2023-04-19 –, A1
Assessing the robustness of models is an essential step in developing machine-learning systems. To determine if a model is sound, it often helps to know which and how many input features its output hinges on. This talk introduces the fundamentals of “anchor” explanations that aim to provide that information.
Many data scientists are familiar with algorithms like Integrated Gradients, SHAP, or LIME that determine the importance of input features. But that’s not always the information we need to determine whether a model’s output is sound. Is there a specific feature value that will make or break the decision? Does the outcome solely depend on artifacts in an image? These questions require a different explanation method.
First introduced in 2018, “anchors” are a model-agnostic method to uncover what parts of the input a machine-learning model's output hinges on. Their computation is based on a search-based approach that can be applied to different modalities such as image, text, and tabular data.

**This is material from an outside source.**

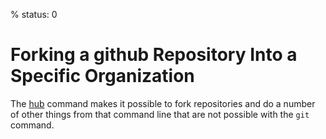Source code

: % status: 0

# Forking a github Repository Into a Specific Organization

The [hub](https://hub.github.com/) command makes it possible to fork repositories and do a number of other 
things from that command line that are not possible with the `git` command.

In this talk, to truly grok the concept of anchor explanations, we will implement a basic anchor algorithm from scratch. Starting with nothing but a text document and a machine learning model, we will create a sampling, encoding, and search component and finally compute an anchor.
No knowledge of machine learning is required to follow this talk. Aside from familiarity with the basics of numpy
arrays, all you need is your curiosity.
What makes or breaks a machine-learning model's decision? Let's use anchor explanations to find out!
Expected audience expertise: Domain –Intermediate
Expected audience expertise: Python –Intermediate
Public link to supporting material –My journey into Python started in a physics research lab, where I discovered the merits of loose coupling and adherence to standards the hard way. I like automated testing, concise documentation, and hunting complex bugs.
I completed a PhD on the design of human-AI interactions and now work to use Explainable AI to open up new areas of application for AI systems.